WHAT NEEDS TO BE DONE
Scan the data for lines with "isolated" and report the count by itself.

Dataset entries
== Segment start ==

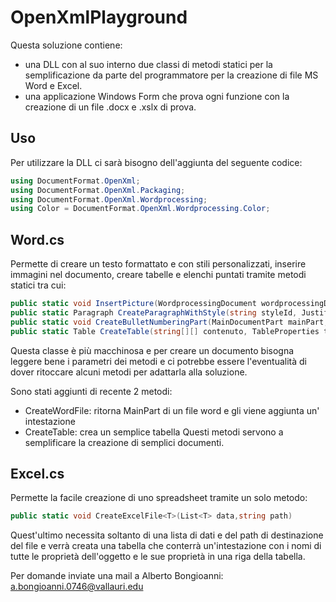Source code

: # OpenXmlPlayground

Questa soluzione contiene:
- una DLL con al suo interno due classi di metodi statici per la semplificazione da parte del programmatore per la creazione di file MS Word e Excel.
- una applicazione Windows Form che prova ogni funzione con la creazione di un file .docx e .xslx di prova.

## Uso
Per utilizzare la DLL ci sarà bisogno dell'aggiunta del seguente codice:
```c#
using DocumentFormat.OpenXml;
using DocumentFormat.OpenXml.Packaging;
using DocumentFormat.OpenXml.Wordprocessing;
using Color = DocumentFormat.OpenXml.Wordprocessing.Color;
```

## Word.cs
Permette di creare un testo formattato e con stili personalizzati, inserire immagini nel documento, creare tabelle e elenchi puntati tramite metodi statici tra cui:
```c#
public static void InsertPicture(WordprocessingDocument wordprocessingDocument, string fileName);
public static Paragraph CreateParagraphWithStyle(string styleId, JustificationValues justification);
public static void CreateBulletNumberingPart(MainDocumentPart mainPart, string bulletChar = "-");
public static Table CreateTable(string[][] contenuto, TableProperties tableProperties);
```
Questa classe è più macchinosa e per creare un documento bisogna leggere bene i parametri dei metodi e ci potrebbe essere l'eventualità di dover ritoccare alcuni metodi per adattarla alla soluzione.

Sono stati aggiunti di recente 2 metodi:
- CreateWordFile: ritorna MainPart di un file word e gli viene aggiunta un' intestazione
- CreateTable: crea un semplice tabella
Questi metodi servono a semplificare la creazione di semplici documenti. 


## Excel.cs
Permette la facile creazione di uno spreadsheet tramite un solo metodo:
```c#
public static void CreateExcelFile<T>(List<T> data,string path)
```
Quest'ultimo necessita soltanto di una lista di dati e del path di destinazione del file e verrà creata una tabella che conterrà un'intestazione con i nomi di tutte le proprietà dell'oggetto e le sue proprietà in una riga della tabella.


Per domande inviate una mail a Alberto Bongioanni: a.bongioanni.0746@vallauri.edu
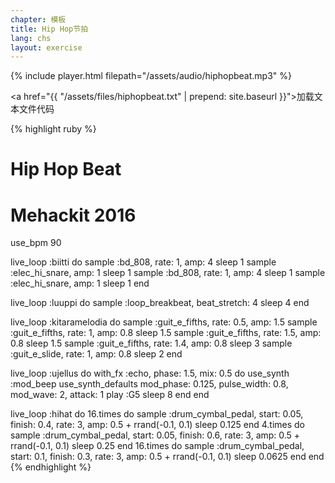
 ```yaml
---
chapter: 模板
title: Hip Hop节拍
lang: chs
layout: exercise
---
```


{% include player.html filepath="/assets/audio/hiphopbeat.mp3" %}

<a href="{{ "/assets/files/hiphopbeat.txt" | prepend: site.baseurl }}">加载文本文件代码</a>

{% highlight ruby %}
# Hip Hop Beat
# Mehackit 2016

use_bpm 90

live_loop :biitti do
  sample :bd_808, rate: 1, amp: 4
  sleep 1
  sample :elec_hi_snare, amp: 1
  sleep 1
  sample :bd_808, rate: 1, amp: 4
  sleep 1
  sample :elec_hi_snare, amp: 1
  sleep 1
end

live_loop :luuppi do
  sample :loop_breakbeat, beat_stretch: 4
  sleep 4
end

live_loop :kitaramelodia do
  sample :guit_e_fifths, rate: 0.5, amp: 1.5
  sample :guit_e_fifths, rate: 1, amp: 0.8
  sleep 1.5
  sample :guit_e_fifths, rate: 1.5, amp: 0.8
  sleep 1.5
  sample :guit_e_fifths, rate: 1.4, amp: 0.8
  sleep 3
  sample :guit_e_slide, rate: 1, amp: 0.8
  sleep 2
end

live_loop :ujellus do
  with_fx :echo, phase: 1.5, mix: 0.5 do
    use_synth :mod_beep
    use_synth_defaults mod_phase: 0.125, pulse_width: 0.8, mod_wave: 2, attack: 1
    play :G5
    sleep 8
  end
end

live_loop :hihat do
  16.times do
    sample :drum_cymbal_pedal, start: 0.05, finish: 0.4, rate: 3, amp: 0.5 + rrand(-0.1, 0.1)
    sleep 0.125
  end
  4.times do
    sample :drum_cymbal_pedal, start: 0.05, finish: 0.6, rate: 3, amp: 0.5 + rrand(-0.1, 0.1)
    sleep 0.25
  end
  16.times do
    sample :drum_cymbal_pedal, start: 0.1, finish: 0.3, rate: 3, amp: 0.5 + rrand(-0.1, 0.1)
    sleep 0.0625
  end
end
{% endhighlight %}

== Segment end ==
== Segment start ==

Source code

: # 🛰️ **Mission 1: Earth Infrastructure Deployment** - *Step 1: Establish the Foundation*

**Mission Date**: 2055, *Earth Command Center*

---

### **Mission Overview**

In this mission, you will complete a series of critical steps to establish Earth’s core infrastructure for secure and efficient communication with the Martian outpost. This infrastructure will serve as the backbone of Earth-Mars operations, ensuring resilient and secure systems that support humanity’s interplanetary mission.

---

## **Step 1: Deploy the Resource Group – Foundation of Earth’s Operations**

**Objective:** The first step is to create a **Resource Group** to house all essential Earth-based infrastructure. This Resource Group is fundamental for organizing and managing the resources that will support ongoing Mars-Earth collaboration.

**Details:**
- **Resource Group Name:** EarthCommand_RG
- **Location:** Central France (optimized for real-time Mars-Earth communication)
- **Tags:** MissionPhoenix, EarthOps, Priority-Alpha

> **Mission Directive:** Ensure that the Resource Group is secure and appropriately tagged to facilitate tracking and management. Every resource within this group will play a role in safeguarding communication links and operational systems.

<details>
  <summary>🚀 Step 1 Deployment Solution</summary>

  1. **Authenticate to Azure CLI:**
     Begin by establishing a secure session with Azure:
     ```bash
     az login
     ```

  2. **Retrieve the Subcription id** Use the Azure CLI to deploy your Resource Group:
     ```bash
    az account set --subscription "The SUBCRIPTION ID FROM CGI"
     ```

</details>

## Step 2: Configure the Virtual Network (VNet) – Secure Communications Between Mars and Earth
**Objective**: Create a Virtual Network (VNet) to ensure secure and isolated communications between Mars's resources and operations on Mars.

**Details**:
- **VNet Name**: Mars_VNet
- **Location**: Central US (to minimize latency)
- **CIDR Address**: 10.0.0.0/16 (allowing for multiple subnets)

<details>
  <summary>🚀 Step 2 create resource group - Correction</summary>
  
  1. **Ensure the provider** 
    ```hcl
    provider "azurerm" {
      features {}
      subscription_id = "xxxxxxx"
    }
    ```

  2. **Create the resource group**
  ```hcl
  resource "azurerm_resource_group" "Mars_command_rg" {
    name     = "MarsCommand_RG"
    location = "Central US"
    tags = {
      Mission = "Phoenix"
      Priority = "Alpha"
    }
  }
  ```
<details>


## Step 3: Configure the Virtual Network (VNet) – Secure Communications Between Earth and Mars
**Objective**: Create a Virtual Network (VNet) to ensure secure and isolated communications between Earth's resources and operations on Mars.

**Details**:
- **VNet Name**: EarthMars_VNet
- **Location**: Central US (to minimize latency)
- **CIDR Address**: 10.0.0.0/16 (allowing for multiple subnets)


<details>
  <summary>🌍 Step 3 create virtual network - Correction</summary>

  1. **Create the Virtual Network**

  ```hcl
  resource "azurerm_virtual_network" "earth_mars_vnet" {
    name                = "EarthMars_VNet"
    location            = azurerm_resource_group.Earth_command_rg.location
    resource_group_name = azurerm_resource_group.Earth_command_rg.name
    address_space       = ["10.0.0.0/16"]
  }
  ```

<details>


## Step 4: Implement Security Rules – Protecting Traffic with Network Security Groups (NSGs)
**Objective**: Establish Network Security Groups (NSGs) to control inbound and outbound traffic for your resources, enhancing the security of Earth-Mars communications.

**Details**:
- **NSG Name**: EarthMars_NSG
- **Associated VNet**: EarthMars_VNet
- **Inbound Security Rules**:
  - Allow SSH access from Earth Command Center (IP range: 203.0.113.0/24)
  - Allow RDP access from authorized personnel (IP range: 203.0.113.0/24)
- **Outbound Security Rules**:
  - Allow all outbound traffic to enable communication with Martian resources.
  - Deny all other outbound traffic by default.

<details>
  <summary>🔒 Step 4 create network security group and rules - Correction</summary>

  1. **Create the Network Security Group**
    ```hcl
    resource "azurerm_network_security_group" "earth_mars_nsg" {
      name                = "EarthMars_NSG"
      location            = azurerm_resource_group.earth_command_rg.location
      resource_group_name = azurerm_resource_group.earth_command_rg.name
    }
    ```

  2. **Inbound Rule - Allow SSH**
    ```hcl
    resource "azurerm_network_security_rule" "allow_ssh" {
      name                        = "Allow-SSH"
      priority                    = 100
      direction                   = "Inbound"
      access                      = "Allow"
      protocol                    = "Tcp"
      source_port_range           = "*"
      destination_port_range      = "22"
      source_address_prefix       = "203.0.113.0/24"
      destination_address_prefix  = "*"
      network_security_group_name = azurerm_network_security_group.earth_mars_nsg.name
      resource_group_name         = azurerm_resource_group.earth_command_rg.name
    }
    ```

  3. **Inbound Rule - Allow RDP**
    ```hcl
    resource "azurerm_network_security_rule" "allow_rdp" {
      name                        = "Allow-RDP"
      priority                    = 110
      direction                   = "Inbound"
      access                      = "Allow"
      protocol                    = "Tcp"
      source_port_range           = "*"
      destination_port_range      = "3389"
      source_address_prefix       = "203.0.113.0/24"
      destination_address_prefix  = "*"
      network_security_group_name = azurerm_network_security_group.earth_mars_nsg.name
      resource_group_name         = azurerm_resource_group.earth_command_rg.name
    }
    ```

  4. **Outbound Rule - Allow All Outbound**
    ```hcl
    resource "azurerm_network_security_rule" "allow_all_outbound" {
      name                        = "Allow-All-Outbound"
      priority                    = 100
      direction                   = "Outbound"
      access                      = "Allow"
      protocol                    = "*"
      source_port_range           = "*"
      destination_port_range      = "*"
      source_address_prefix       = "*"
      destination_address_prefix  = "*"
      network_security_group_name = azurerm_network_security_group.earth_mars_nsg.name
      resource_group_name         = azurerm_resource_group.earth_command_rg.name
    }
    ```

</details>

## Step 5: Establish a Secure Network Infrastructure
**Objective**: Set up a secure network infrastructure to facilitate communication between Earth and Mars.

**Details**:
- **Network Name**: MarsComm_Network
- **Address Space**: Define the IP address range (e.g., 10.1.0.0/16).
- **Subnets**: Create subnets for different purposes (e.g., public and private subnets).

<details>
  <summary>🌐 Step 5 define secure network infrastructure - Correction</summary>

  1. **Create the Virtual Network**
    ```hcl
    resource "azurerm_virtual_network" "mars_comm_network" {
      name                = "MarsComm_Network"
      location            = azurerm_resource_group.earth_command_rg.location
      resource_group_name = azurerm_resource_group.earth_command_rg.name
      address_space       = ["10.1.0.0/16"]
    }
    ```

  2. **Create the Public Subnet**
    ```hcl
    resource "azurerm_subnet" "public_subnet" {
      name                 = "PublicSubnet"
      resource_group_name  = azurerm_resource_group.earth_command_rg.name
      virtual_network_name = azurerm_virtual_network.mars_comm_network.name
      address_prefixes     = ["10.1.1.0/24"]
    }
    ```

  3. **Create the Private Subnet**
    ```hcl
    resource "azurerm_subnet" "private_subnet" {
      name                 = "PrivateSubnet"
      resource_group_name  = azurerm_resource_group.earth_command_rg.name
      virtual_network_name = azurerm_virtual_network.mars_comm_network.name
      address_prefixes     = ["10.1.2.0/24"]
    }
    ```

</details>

== Segment end ==
== Segment start ==

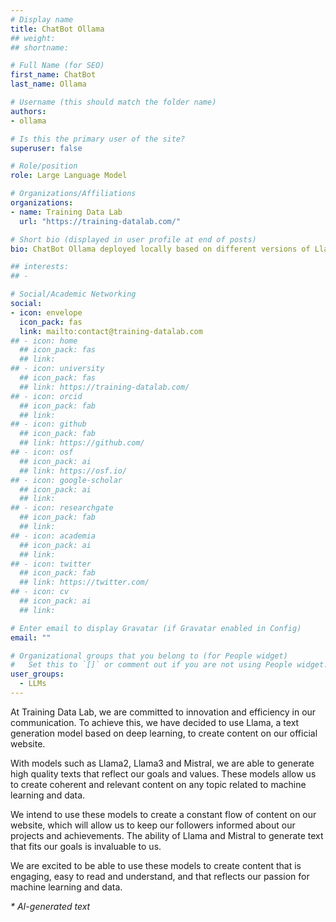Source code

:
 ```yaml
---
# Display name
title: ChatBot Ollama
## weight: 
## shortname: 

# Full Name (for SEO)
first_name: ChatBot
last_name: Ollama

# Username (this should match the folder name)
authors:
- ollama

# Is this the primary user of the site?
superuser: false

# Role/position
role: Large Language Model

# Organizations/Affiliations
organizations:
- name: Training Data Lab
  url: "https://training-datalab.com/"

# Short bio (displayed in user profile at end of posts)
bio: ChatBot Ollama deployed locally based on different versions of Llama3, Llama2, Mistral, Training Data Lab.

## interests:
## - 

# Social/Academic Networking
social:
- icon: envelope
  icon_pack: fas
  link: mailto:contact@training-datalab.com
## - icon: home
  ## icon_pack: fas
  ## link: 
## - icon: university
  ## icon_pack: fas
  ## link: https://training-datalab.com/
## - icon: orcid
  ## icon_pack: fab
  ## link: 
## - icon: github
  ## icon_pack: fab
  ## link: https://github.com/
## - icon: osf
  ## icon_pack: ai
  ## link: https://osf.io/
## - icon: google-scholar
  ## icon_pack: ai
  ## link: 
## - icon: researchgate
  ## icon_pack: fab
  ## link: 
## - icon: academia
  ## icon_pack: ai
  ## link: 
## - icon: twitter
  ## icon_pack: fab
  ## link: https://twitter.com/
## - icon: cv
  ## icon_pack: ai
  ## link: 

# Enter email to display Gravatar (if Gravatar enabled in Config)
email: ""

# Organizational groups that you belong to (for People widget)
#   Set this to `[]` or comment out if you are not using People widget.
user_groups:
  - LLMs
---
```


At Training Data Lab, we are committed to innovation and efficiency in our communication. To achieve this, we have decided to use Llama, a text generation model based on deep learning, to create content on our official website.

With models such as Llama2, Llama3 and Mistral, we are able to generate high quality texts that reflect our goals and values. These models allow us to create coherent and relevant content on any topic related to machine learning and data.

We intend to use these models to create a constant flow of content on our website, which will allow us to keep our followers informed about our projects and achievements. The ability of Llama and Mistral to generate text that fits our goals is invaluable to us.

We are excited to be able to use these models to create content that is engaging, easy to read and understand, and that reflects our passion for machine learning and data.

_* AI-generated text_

== Segment end ==

FINAL ANSWER
2